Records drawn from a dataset
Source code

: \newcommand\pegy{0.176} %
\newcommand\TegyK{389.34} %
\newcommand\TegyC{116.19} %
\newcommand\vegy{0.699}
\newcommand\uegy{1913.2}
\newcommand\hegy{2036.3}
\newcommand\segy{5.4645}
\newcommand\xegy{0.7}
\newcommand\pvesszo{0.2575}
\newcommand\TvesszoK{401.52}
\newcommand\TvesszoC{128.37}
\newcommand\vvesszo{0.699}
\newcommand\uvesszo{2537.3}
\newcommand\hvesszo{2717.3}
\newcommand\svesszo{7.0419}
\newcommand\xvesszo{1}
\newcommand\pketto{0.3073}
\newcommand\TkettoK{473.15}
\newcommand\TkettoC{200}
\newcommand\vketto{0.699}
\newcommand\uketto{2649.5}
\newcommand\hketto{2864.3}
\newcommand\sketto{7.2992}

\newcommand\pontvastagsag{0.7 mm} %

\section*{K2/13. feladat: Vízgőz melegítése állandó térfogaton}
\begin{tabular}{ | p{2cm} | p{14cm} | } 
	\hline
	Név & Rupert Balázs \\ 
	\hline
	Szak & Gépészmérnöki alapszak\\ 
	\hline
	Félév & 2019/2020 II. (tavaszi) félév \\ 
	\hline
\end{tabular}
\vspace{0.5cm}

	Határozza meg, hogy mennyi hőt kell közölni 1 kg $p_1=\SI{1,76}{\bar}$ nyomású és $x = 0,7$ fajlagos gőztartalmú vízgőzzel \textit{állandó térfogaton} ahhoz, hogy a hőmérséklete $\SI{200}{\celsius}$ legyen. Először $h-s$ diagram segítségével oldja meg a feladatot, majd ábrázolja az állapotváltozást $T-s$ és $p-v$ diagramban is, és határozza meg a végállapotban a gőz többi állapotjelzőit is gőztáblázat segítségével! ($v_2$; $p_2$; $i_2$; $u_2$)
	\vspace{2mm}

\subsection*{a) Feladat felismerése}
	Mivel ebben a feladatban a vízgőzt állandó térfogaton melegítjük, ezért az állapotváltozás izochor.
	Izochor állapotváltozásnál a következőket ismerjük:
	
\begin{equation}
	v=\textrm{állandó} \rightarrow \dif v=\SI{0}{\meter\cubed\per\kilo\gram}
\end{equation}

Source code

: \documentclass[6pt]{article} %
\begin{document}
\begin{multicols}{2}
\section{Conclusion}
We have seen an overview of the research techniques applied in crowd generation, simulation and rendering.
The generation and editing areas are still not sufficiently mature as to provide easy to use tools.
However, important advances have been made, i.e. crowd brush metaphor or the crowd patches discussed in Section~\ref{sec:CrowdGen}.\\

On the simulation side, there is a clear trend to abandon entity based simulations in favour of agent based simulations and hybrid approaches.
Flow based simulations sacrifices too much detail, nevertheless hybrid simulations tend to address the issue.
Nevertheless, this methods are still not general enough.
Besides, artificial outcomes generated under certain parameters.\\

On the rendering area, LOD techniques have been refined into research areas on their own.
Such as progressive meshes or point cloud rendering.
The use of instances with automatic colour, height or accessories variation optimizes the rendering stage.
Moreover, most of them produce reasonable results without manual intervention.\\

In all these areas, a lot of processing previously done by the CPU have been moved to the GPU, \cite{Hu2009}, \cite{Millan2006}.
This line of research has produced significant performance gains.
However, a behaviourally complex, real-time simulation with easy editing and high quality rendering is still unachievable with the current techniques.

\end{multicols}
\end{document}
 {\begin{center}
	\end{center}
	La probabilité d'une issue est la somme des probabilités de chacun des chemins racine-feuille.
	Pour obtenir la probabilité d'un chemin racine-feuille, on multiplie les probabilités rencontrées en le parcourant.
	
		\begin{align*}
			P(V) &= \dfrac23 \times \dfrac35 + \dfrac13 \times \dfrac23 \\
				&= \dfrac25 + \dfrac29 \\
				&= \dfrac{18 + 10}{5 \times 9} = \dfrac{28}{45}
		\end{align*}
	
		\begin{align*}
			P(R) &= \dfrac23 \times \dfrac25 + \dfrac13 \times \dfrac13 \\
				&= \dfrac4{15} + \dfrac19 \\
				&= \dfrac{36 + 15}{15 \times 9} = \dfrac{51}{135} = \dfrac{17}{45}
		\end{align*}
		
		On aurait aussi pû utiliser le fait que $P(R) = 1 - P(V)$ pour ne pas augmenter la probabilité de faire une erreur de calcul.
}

> Required work
What lines above contain the word "tabular"? Please copy each one.

> Answer
\begin{tabular}{ | p{2cm} | p{14cm} | } 
\end{tabular}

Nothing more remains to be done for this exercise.